Proton-pump inhibitors (PPIs) might reduce the risk of serious warfarin-related upper gastrointestinal bleeding, but the evidence of their efficacy for this indication is limited. A gastroprotective effect of PPIs would be particularly important for patients who take warfarin with antiplatelet drugs or nonselective non-steroidal anti-inflammatory drugs (NSAIDs), which further increase the risk of gastrointestinal bleeding.

Methods

This retrospective cohort study of patients beginning warfarin treatment in Tennessee Medicaid and the 5% National Medicare Sample identified 97,430 new episodes of warfarin treatment with 75,720 person-years of follow up. The study endpoints were hospitalizations for upper gastrointestinal bleeding potentially preventable by PPIs and for bleeding at other sites.

Results

Patients who took warfarin without PPI co-therapy had 119 hospitalizations for upper gastrointestinal bleeding per 10,000 person-years of treatment. The risk decreased by 24% among patients who received PPI co-therapy (adjusted hazard ratio [HR], 0.76; 95% CI, 0.63–0.91). There was no significant reduction in the risk of other gastrointestinal bleeding hospitalizations (HR, 1.07; 95% CI, 0.94–1.22) or non-gastrointestinal bleeding hospitalizations (HR, 0.98; 95% CI, 0.84–1.15) in this group. Among patients concurrently using antiplatelet drugs or NSAIDs, those without PPI co-therapy had 284 upper gastrointestinal bleeding hospitalizations per 10,000 person-years of warfarin treatment. The risk decreased by 45% (HR, 0.55; 95% CI, 0.39–0.77) with PPI co-therapy. PPI co-therapy had no significant protective effect for warfarin patients not using antiplatelet drugs or NSAIDs (HR, 0.86; 95% CI, 0.70-1.06).
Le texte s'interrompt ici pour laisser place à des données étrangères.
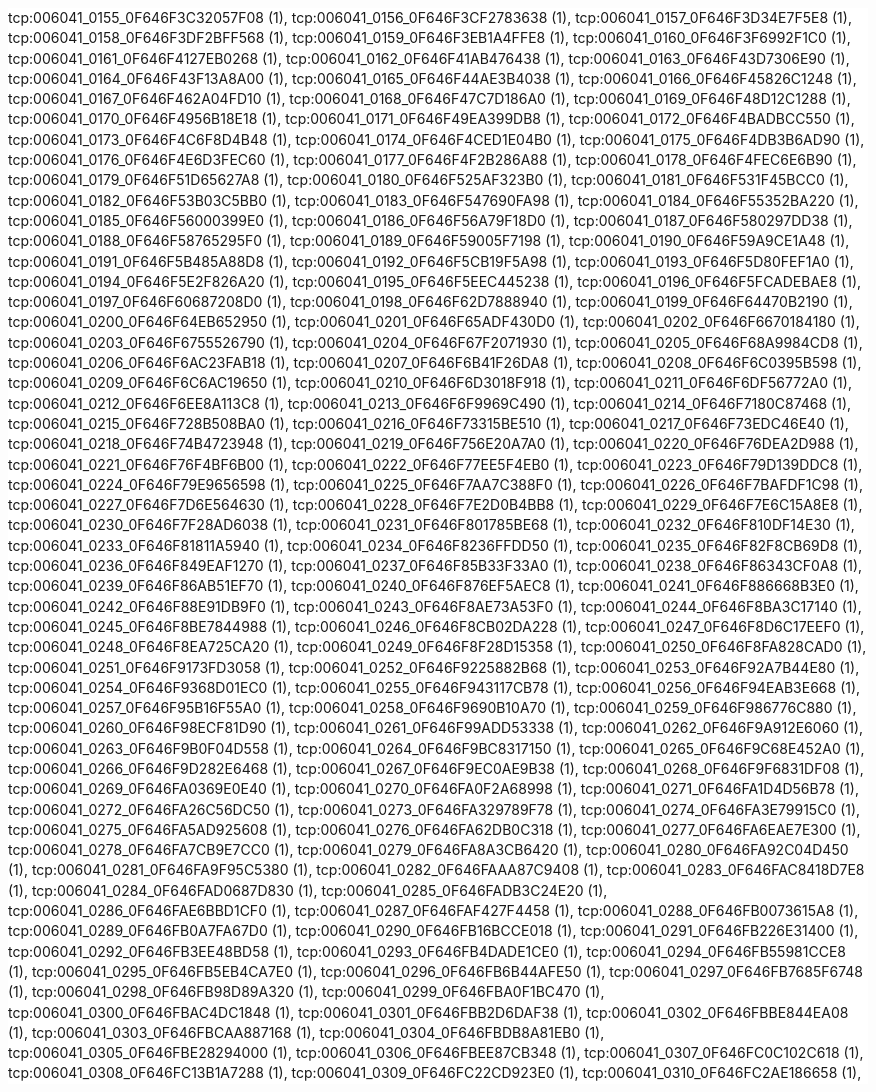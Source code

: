 tcp:006041_0155_0F646F3C32057F08 (1), tcp:006041_0156_0F646F3CF2783638 (1), tcp:006041_0157_0F646F3D34E7F5E8 (1), tcp:006041_0158_0F646F3DF2BFF568 (1), tcp:006041_0159_0F646F3EB1A4FFE8 (1), tcp:006041_0160_0F646F3F6992F1C0 (1), tcp:006041_0161_0F646F4127EB0268 (1), tcp:006041_0162_0F646F41AB476438 (1), tcp:006041_0163_0F646F43D7306E90 (1), tcp:006041_0164_0F646F43F13A8A00 (1), tcp:006041_0165_0F646F44AE3B4038 (1), tcp:006041_0166_0F646F45826C1248 (1), tcp:006041_0167_0F646F462A04FD10 (1), tcp:006041_0168_0F646F47C7D186A0 (1), tcp:006041_0169_0F646F48D12C1288 (1), tcp:006041_0170_0F646F4956B18E18 (1), tcp:006041_0171_0F646F49EA399DB8 (1), tcp:006041_0172_0F646F4BADBCC550 (1), tcp:006041_0173_0F646F4C6F8D4B48 (1), tcp:006041_0174_0F646F4CED1E04B0 (1), tcp:006041_0175_0F646F4DB3B6AD90 (1), tcp:006041_0176_0F646F4E6D3FEC60 (1), tcp:006041_0177_0F646F4F2B286A88 (1), tcp:006041_0178_0F646F4FEC6E6B90 (1), tcp:006041_0179_0F646F51D65627A8 (1), tcp:006041_0180_0F646F525AF323B0 (1), tcp:006041_0181_0F646F531F45BCC0 (1), tcp:006041_0182_0F646F53B03C5BB0 (1), tcp:006041_0183_0F646F547690FA98 (1), tcp:006041_0184_0F646F55352BA220 (1), tcp:006041_0185_0F646F56000399E0 (1), tcp:006041_0186_0F646F56A79F18D0 (1), tcp:006041_0187_0F646F580297DD38 (1), tcp:006041_0188_0F646F58765295F0 (1), tcp:006041_0189_0F646F59005F7198 (1), tcp:006041_0190_0F646F59A9CE1A48 (1), tcp:006041_0191_0F646F5B485A88D8 (1), tcp:006041_0192_0F646F5CB19F5A98 (1), tcp:006041_0193_0F646F5D80FEF1A0 (1), tcp:006041_0194_0F646F5E2F826A20 (1), tcp:006041_0195_0F646F5EEC445238 (1), tcp:006041_0196_0F646F5FCADEBAE8 (1), tcp:006041_0197_0F646F60687208D0 (1), tcp:006041_0198_0F646F62D7888940 (1), tcp:006041_0199_0F646F64470B2190 (1), tcp:006041_0200_0F646F64EB652950 (1), tcp:006041_0201_0F646F65ADF430D0 (1), tcp:006041_0202_0F646F6670184180 (1), tcp:006041_0203_0F646F6755526790 (1), tcp:006041_0204_0F646F67F2071930 (1), tcp:006041_0205_0F646F68A9984CD8 (1), tcp:006041_0206_0F646F6AC23FAB18 (1), tcp:006041_0207_0F646F6B41F26DA8 (1), tcp:006041_0208_0F646F6C0395B598 (1), tcp:006041_0209_0F646F6C6AC19650 (1), tcp:006041_0210_0F646F6D3018F918 (1), tcp:006041_0211_0F646F6DF56772A0 (1), tcp:006041_0212_0F646F6EE8A113C8 (1), tcp:006041_0213_0F646F6F9969C490 (1), tcp:006041_0214_0F646F7180C87468 (1), tcp:006041_0215_0F646F728B508BA0 (1), tcp:006041_0216_0F646F73315BE510 (1), tcp:006041_0217_0F646F73EDC46E40 (1), tcp:006041_0218_0F646F74B4723948 (1), tcp:006041_0219_0F646F756E20A7A0 (1), tcp:006041_0220_0F646F76DEA2D988 (1), tcp:006041_0221_0F646F76F4BF6B00 (1), tcp:006041_0222_0F646F77EE5F4EB0 (1), tcp:006041_0223_0F646F79D139DDC8 (1), tcp:006041_0224_0F646F79E9656598 (1), tcp:006041_0225_0F646F7AA7C388F0 (1), tcp:006041_0226_0F646F7BAFDF1C98 (1), tcp:006041_0227_0F646F7D6E564630 (1), tcp:006041_0228_0F646F7E2D0B4BB8 (1), tcp:006041_0229_0F646F7E6C15A8E8 (1), tcp:006041_0230_0F646F7F28AD6038 (1), tcp:006041_0231_0F646F801785BE68 (1), tcp:006041_0232_0F646F810DF14E30 (1), tcp:006041_0233_0F646F81811A5940 (1), tcp:006041_0234_0F646F8236FFDD50 (1), tcp:006041_0235_0F646F82F8CB69D8 (1), tcp:006041_0236_0F646F849EAF1270 (1), tcp:006041_0237_0F646F85B33F33A0 (1), tcp:006041_0238_0F646F86343CF0A8 (1), tcp:006041_0239_0F646F86AB51EF70 (1), tcp:006041_0240_0F646F876EF5AEC8 (1), tcp:006041_0241_0F646F886668B3E0 (1), tcp:006041_0242_0F646F88E91DB9F0 (1), tcp:006041_0243_0F646F8AE73A53F0 (1), tcp:006041_0244_0F646F8BA3C17140 (1), tcp:006041_0245_0F646F8BE7844988 (1), tcp:006041_0246_0F646F8CB02DA228 (1), tcp:006041_0247_0F646F8D6C17EEF0 (1), tcp:006041_0248_0F646F8EA725CA20 (1), tcp:006041_0249_0F646F8F28D15358 (1), tcp:006041_0250_0F646F8FA828CAD0 (1), tcp:006041_0251_0F646F9173FD3058 (1), tcp:006041_0252_0F646F9225882B68 (1), tcp:006041_0253_0F646F92A7B44E80 (1), tcp:006041_0254_0F646F9368D01EC0 (1), tcp:006041_0255_0F646F943117CB78 (1), tcp:006041_0256_0F646F94EAB3E668 (1), tcp:006041_0257_0F646F95B16F55A0 (1), tcp:006041_0258_0F646F9690B10A70 (1), tcp:006041_0259_0F646F986776C880 (1), tcp:006041_0260_0F646F98ECF81D90 (1), tcp:006041_0261_0F646F99ADD53338 (1), tcp:006041_0262_0F646F9A912E6060 (1), tcp:006041_0263_0F646F9B0F04D558 (1), tcp:006041_0264_0F646F9BC8317150 (1), tcp:006041_0265_0F646F9C68E452A0 (1), tcp:006041_0266_0F646F9D282E6468 (1), tcp:006041_0267_0F646F9EC0AE9B38 (1), tcp:006041_0268_0F646F9F6831DF08 (1), tcp:006041_0269_0F646FA0369E0E40 (1), tcp:006041_0270_0F646FA0F2A68998 (1), tcp:006041_0271_0F646FA1D4D56B78 (1), tcp:006041_0272_0F646FA26C56DC50 (1), tcp:006041_0273_0F646FA329789F78 (1), tcp:006041_0274_0F646FA3E79915C0 (1), tcp:006041_0275_0F646FA5AD925608 (1), tcp:006041_0276_0F646FA62DB0C318 (1), tcp:006041_0277_0F646FA6EAE7E300 (1), tcp:006041_0278_0F646FA7CB9E7CC0 (1), tcp:006041_0279_0F646FA8A3CB6420 (1), tcp:006041_0280_0F646FA92C04D450 (1), tcp:006041_0281_0F646FA9F95C5380 (1), tcp:006041_0282_0F646FAAA87C9408 (1), tcp:006041_0283_0F646FAC8418D7E8 (1), tcp:006041_0284_0F646FAD0687D830 (1), tcp:006041_0285_0F646FADB3C24E20 (1), tcp:006041_0286_0F646FAE6BBD1CF0 (1), tcp:006041_0287_0F646FAF427F4458 (1), tcp:006041_0288_0F646FB0073615A8 (1), tcp:006041_0289_0F646FB0A7FA67D0 (1), tcp:006041_0290_0F646FB16BCCE018 (1), tcp:006041_0291_0F646FB226E31400 (1), tcp:006041_0292_0F646FB3EE48BD58 (1), tcp:006041_0293_0F646FB4DADE1CE0 (1), tcp:006041_0294_0F646FB55981CCE8 (1), tcp:006041_0295_0F646FB5EB4CA7E0 (1), tcp:006041_0296_0F646FB6B44AFE50 (1), tcp:006041_0297_0F646FB7685F6748 (1), tcp:006041_0298_0F646FB98D89A320 (1), tcp:006041_0299_0F646FBA0F1BC470 (1), tcp:006041_0300_0F646FBAC4DC1848 (1), tcp:006041_0301_0F646FBB2D6DAF38 (1), tcp:006041_0302_0F646FBBE844EA08 (1), tcp:006041_0303_0F646FBCAA887168 (1), tcp:006041_0304_0F646FBDB8A81EB0 (1), tcp:006041_0305_0F646FBE28294000 (1), tcp:006041_0306_0F646FBEE87CB348 (1), tcp:006041_0307_0F646FC0C102C618 (1), tcp:006041_0308_0F646FC13B1A7288 (1), tcp:006041_0309_0F646FC22CD923E0 (1), tcp:006041_0310_0F646FC2AE186658 (1),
Findings were similar in both study populations.

Conclusions

In an analysis of patients beginning warfarin treatment in Tennessee Medicaid and the 5% National Medicare Sample, PPI co-therapy was associated with reduced risk of warfarin-related upper gastrointestinal bleeding; the greatest reduction occurred in patients also taking antiplatelet drugs or NSAIDs.

 
Question posée
 
Un traitement par IPP diminue-t-il le risque d’hémorragie digestive haute chez les patients traités par warfarine ?
 
Question posée
 
Etude de cohorte américaine : Le traitement par IPP diminuait de 24 % le risque d’hémorragie digestive haute chez les patients traités par warfarine (ratio [HR], 0.76; 95% CI, 0.63-0.91). Le traitement par IPP diminuait de 45% le risque d’hémorragie digestive haute chez les patients traités par warfarine associé à un anti-agrégant plaquettaire ou un AINS (HR, 0.55; 95% CI, 0.39-0.77).
 
Commentaires

Cette étude incite à associer à la warfarine un traitement préventif par IPP d’autant plus si les patients ont un traitement anti-agrégant ou AINS associé.